En este mundo no hay claridad. Solo hay amor y acción.
La manera en que ayudas a sanar el mundo es empezando por tu propia familia.
Haznos dignos, Señor, para servir a nuestros semejantes en todo el mundo que viven y mueren en pobreza y hambre. Dales hoy, por nuestras manos, su pan de cada día y, por nuestro entendimiento, amor, danos paz y alegría.
Creo que es muy hermoso que los pobres acepten su suerte, que la compartan con la pasión de Cristo. Pienso que el mundo está recibiendo mucha ayuda por el sufrimiento de las personas pobres.
En este mundo hay más hambre de amor y aprecio que de pan.
La llegada de Jesús en Belén trajo alegría al mundo y a cada corazón humano. Que Su llegada en esta Navidad nos traiga a cada uno de nosotros esa paz y esa alegría que Él desea darnos.
La Adoración Perpetua, la Adoración Eucarística ofrece a nuestro pueblo la oportunidad de unirse a quienes viven la vida religiosa para orar por la salvación del mundo, las almas en todas partes y la paz en la Tierra. No podemos subestimar el poder de la oración y la diferencia que hará en nuestro mundo.
Con el aborto, la Madre no aprende a amar, sino que mata a su propio hijo para resolver sus problemas. Y, con el aborto, a ese padre se le dice que no tiene que asumir ninguna responsabilidad por completo por el hijo que ha traído al mundo. Es probable que el padre ponga a otras mujeres en el mismo problema. Así, el aborto lleva a más aborto.

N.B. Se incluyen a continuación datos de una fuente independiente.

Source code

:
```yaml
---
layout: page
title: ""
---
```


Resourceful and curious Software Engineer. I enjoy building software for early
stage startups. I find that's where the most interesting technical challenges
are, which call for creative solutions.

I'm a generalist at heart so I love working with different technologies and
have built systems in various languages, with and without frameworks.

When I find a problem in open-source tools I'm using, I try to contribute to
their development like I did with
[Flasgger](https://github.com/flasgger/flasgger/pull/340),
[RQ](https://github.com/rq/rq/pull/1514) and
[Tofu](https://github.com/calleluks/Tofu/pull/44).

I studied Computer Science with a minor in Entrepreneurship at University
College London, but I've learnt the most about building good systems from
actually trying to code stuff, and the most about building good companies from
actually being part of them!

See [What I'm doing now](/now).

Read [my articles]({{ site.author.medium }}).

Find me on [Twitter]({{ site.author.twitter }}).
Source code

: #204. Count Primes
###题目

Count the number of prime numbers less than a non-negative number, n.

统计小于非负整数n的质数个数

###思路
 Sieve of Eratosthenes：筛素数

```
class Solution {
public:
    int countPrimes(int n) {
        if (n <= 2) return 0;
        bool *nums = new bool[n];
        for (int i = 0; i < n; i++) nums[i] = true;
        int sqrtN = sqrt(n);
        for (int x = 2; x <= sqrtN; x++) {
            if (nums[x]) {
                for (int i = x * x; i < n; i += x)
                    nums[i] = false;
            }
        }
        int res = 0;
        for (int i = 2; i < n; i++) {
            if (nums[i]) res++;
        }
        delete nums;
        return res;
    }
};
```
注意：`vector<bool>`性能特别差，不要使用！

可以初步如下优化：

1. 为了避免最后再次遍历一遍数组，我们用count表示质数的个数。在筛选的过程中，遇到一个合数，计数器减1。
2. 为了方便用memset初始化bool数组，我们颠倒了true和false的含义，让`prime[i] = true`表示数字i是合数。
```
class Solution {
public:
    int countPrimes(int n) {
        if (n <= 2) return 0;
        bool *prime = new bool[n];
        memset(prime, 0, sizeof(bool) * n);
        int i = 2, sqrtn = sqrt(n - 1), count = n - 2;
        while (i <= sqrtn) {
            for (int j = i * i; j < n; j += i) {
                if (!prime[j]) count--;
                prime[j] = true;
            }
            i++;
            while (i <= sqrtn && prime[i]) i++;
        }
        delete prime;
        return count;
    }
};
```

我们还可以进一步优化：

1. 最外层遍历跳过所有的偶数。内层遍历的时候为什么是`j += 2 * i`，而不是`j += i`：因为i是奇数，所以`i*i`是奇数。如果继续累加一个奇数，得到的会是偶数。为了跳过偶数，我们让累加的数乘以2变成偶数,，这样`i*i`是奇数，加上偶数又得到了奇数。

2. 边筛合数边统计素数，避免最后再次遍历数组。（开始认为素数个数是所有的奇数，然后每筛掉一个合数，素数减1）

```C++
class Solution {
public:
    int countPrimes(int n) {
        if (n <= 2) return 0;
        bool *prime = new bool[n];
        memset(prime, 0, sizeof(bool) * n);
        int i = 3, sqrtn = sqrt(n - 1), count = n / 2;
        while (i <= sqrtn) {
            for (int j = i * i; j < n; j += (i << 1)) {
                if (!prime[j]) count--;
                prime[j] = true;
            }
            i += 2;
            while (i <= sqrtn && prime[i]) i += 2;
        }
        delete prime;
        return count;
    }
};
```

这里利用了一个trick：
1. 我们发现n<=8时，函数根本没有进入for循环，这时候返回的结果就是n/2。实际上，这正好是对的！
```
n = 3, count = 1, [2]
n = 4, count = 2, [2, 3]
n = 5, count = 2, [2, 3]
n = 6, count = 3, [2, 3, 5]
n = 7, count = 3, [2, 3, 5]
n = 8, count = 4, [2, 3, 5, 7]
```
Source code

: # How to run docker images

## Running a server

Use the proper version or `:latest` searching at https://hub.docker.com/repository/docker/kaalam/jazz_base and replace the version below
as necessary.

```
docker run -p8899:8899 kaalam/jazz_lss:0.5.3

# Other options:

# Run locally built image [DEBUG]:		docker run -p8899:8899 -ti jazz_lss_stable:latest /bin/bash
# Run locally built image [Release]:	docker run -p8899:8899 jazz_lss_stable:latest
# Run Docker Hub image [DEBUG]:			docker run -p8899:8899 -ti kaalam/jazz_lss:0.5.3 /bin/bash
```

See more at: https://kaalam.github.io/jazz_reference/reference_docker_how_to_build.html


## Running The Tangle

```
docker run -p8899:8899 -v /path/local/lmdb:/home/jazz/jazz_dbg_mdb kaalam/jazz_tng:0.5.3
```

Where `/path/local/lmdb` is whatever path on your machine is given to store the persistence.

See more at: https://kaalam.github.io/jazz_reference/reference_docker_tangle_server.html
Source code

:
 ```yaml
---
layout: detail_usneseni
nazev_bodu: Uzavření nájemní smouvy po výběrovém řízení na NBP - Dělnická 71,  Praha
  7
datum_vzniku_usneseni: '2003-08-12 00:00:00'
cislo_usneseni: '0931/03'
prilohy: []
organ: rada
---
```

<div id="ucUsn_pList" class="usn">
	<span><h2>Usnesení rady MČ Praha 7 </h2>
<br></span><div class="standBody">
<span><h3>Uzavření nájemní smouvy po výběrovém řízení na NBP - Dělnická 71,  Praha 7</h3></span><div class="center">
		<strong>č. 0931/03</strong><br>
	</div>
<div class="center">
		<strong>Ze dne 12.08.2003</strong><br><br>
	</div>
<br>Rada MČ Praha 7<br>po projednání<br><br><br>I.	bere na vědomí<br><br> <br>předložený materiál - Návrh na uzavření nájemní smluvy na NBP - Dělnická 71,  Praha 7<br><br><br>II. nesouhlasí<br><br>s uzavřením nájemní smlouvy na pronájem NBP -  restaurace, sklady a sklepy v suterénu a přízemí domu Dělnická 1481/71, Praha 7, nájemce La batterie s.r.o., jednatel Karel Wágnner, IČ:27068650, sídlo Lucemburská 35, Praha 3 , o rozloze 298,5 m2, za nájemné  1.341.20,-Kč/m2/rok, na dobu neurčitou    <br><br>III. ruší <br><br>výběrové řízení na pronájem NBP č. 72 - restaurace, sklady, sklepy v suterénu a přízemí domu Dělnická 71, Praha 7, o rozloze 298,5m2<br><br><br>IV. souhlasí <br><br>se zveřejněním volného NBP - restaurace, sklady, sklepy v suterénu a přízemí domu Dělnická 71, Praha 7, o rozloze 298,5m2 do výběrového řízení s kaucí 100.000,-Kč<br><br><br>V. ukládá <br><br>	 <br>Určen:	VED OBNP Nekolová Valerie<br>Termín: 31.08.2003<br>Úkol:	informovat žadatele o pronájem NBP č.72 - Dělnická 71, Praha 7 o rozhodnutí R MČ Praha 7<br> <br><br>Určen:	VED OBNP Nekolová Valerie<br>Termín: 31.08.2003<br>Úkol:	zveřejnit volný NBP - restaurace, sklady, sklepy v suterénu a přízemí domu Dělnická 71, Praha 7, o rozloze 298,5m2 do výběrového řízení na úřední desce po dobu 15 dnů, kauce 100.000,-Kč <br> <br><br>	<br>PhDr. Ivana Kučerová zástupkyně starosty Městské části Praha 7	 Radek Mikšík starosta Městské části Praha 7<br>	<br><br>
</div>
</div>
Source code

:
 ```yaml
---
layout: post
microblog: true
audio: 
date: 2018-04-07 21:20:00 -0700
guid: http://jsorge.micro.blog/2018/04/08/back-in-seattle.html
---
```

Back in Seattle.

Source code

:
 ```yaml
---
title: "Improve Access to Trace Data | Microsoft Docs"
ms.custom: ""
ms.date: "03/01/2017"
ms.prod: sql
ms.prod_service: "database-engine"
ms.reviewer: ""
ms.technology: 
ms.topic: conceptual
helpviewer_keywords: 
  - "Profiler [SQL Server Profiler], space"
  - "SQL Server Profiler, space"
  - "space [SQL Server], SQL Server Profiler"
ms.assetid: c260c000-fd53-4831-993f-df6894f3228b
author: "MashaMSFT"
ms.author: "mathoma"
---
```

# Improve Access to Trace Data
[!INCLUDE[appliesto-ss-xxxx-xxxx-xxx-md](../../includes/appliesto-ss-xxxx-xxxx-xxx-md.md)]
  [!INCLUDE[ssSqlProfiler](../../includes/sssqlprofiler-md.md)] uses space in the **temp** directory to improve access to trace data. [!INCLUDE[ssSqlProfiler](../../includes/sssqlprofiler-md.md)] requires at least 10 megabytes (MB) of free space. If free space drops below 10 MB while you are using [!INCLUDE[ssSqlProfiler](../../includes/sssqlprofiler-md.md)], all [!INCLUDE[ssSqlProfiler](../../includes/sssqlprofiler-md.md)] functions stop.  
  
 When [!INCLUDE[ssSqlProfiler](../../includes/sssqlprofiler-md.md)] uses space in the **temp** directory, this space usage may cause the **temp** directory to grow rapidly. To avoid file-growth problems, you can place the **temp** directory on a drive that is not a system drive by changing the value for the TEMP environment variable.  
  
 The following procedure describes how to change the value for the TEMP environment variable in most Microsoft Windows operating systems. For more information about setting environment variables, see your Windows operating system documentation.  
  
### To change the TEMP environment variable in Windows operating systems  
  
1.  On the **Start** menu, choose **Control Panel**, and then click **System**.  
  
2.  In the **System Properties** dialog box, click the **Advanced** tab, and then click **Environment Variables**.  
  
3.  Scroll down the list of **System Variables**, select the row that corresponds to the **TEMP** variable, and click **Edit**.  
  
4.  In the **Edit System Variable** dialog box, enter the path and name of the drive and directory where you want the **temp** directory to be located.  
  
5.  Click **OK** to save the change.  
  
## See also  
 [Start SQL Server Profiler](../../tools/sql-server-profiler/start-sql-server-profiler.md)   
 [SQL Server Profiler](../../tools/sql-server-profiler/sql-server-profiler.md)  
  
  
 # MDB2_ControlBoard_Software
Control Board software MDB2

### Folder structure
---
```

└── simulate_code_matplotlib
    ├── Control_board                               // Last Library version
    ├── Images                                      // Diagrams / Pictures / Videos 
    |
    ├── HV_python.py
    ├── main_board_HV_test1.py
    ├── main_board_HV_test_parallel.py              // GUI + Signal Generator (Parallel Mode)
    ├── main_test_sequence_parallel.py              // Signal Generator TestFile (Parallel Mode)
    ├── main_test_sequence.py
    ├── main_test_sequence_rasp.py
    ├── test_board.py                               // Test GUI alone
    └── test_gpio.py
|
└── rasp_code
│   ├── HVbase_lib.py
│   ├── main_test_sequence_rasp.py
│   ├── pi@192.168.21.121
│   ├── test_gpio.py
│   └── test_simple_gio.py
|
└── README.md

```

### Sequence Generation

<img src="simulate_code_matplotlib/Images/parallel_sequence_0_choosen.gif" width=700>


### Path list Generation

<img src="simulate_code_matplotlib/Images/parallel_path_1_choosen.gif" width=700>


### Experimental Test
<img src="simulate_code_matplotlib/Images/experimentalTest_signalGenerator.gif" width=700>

La santidad crece tan rápido donde hay bondad. El mundo se pierde por falta de dulzura y bondad. No olvidemos que necesitamos unos de otros.
En respuesta a la pregunta: “¿Cómo podemos ayudar a promover la paz mundial?”, Madre Teresa respondió: “Vuelve a casa y ama a tus hijos.”
Si recordamos que Dios nos ama y que podemos amar a los demás como Él nos ama, entonces América puede convertirse en una señal de paz para el mundo. Desde aquí, debe salir al mundo una señal de cuidado por los más débiles de los débiles: el niño por nacer. Si te conviertes en una luz ardiente de justicia y paz en el mundo, entonces de verdad serás fiel a lo que los fundadores de este país defendieron. ¡Que Dios te bendiga!
Si quieres tener paz mundial, ve a tu casa y ama a tu familia.